Aim of the task
Check each line of the records below and collect those holding "Plan".

[Collected data]
________________

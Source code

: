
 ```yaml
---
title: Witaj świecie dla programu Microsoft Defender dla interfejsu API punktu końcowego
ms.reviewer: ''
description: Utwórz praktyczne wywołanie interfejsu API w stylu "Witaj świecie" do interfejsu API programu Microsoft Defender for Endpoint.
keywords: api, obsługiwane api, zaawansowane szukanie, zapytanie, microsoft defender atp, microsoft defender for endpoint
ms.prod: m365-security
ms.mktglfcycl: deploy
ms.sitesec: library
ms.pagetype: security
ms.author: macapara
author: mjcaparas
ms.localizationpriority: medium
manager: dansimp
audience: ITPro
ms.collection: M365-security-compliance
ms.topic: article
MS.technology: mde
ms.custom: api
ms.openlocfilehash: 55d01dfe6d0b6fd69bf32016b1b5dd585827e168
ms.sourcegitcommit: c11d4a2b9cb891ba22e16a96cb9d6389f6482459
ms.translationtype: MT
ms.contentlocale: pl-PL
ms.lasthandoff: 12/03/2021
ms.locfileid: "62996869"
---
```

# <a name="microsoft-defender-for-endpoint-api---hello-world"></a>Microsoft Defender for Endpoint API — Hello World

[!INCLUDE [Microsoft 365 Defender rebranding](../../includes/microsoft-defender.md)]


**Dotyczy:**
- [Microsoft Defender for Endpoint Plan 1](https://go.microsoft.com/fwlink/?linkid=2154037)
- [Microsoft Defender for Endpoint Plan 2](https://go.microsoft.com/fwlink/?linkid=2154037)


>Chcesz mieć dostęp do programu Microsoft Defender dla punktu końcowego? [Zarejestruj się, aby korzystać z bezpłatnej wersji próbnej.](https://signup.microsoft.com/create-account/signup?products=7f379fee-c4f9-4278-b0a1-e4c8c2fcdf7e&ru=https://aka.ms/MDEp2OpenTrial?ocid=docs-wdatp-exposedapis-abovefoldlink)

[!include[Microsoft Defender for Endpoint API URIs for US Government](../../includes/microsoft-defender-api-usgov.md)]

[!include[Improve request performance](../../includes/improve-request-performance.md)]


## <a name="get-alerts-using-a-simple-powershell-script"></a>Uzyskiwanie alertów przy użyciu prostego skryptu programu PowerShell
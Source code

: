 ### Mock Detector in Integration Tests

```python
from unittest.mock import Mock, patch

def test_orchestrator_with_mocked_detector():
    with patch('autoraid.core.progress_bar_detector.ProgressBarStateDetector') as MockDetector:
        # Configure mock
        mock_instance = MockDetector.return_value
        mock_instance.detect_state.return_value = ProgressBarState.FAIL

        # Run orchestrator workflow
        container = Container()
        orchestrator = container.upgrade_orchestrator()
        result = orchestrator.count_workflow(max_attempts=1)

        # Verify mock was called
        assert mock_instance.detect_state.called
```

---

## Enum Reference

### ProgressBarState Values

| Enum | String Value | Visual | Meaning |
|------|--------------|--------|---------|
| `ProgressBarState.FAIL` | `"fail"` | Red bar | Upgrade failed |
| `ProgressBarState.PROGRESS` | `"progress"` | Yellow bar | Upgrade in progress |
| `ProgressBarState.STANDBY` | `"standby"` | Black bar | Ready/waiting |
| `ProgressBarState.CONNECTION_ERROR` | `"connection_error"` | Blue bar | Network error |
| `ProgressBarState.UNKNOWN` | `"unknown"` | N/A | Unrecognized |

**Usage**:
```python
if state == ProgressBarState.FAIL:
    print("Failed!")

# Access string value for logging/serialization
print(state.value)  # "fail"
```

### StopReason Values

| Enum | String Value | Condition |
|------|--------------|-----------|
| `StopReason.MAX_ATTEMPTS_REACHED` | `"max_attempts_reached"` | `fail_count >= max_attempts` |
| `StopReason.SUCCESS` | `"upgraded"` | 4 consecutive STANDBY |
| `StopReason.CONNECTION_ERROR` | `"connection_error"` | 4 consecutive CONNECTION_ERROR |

________________

Task output
- [Microsoft Defender for Endpoint Plan 1](https://go.microsoft.com/fwlink/?linkid=2154037)
- [Microsoft Defender for Endpoint Plan 2](https://go.microsoft.com/fwlink/?linkid=2154037)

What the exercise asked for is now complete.